Zhang Xiaokang, Jonassen Inge, Goksøyr Anders
Computational Biology Unit, Department of Informatics, University of Bergen, Bergen, Norway
Center for Cancer Biomarkers, Department of Informatics, University of Bergen, Bergen, Norway
Biomarkers are of great importance in many fields, such as cancer research, toxicology, diagnosis and treatment of diseases, and to better understand biological response mechanisms to internal or external intervention. High-throughput gene expression profiling technologies, such as DNA microarrays and RNA sequencing, provide large gene expression data sets which enable data-driven biomarker discovery. Traditional statistical tests have been the mainstream for identifying differentially expressed genes as biomarkers. In recent years, machine learning techniques such as feature selection have gained more popularity. Given many options, picking the most appropriate method for a particular data becomes essential. Different evaluation metrics have therefore been proposed. Being evaluated on different aspects, a method’s varied performance across different datasets leads to the idea of integrating multiple methods.
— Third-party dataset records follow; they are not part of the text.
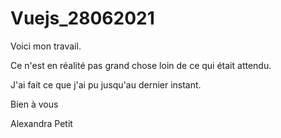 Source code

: # Vuejs_28062021

Voici mon travail.

Ce n'est en réalité pas grand chose loin de ce qui était attendu.

J'ai fait ce que j'ai pu jusqu'au dernier instant.

Bien à vous

Alexandra Petit
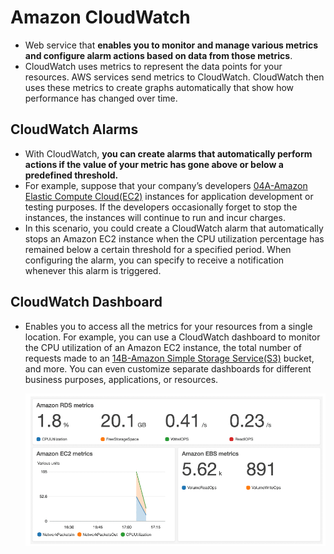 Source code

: # Amazon CloudWatch
- Web service that **enables you to monitor and manage various metrics and configure alarm actions based on data from those metrics**.
- CloudWatch uses metrics to represent the data points for your resources. AWS services send metrics to CloudWatch. CloudWatch then uses these metrics to create graphs automatically that show how performance has changed over time.

## CloudWatch Alarms
- With CloudWatch, **you can create alarms that automatically perform actions if the value of your metric has gone above or below a predefined threshold.**
- For example, suppose that your company’s developers [04A-Amazon Elastic Compute Cloud(EC2)](AWS/Cloud%20Practitioner%20(CLF-C02)/02-Compute%20in%20the%20Cloud/04A-Amazon%20Elastic%20Compute%20Cloud(EC2).md) instances for application development or testing purposes. If the developers occasionally forget to stop the instances, the instances will continue to run and incur charges. 
- In this scenario, you could create a CloudWatch alarm that automatically stops an Amazon EC2 instance when the CPU utilization percentage has remained below a certain threshold for a specified period. When configuring the alarm, you can specify to receive a notification whenever this alarm is triggered.

## CloudWatch Dashboard
- Enables you to access all the metrics for your resources from a single location. For example, you can use a CloudWatch dashboard to monitor the CPU utilization of an Amazon EC2 instance, the total number of requests made to an [14B-Amazon Simple Storage Service(S3)](AWS/Cloud%20Practitioner%20(CLF-C02)/05-Storage%20and%20Databases/14B-Amazon%20Simple%20Storage%20Service(S3).md) bucket, and more. You can even customize separate dashboards for different business purposes, applications, or resources.

	![cloudwatch_dashboard](../img/cloudwatch_dashboard.png)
Many integration strategies are proposed and have shown great potential. This chapter gives an overview of the current research advances and existing issues in biomarker discovery using machine learning approaches on gene expression data.
生物标志物在许多领域都非常重要,如癌症研究、毒理学、疾病的诊断和治疗,以及为了更好地理解对内部或外部干预的生物反应机制。高通量基因表达谱技术,如DNA微阵列和RNA测序,提供了大量的基因表达数据集,从而能够进行数据驱动的生物标志物发现。传统统计测试一直是识别差异表达基因作为生物标志物的主流方法。近年来,诸如特征选择等机器学习技术越来越受欢迎。面对众多选择,为特定数据挑选最合适的方法变得至关重要。因此,人们提出了不同的评估指标。由于在不同方面进行评估,一种方法在不同数据集上的表现各异,这就催生了整合多种方法的想法。人们提出了许多整合策略,并已显示出巨大潜力。本章概述了使用机器学习方法处理基因表达数据进行生物标志物发现的当前研究进展和存在的问题。